→ What to work on
What are the lines, copied exactly, from the one containing "说到原著能打，华生更能打吧？设定是神枪手？</blockquote>" through the last line of the records below, both included?

→ Record extracts
Segment Open

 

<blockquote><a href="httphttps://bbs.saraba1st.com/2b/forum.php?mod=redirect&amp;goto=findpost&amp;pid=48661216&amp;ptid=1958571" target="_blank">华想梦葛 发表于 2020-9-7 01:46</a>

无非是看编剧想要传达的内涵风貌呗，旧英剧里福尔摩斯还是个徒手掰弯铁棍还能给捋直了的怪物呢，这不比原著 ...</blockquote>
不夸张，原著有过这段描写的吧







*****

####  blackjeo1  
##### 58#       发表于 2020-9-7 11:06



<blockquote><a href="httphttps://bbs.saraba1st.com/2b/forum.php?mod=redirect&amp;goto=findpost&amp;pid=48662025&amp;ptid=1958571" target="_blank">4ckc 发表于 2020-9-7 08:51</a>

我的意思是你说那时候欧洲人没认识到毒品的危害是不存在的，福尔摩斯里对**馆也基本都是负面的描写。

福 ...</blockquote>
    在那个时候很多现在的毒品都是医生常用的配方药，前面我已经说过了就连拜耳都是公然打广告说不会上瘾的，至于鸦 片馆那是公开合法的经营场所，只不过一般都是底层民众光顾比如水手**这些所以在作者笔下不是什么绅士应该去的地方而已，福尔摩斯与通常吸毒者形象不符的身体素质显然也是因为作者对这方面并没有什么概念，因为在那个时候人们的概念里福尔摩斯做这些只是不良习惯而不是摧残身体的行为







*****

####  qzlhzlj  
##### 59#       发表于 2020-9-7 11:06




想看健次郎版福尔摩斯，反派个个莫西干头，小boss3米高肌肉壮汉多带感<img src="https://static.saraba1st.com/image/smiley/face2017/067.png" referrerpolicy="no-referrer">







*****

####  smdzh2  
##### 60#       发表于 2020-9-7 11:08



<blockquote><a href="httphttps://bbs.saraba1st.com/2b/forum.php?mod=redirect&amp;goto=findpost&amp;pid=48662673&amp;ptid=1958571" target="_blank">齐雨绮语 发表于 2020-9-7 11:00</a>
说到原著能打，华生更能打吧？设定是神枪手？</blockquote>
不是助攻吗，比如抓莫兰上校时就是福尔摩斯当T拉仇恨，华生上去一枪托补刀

Segment Closed

→ Task answer
说到原著能打，华生更能打吧？设定是神枪手？</blockquote>
不是助攻吗，比如抓莫兰上校时就是福尔摩斯当T拉仇恨，华生上去一枪托补刀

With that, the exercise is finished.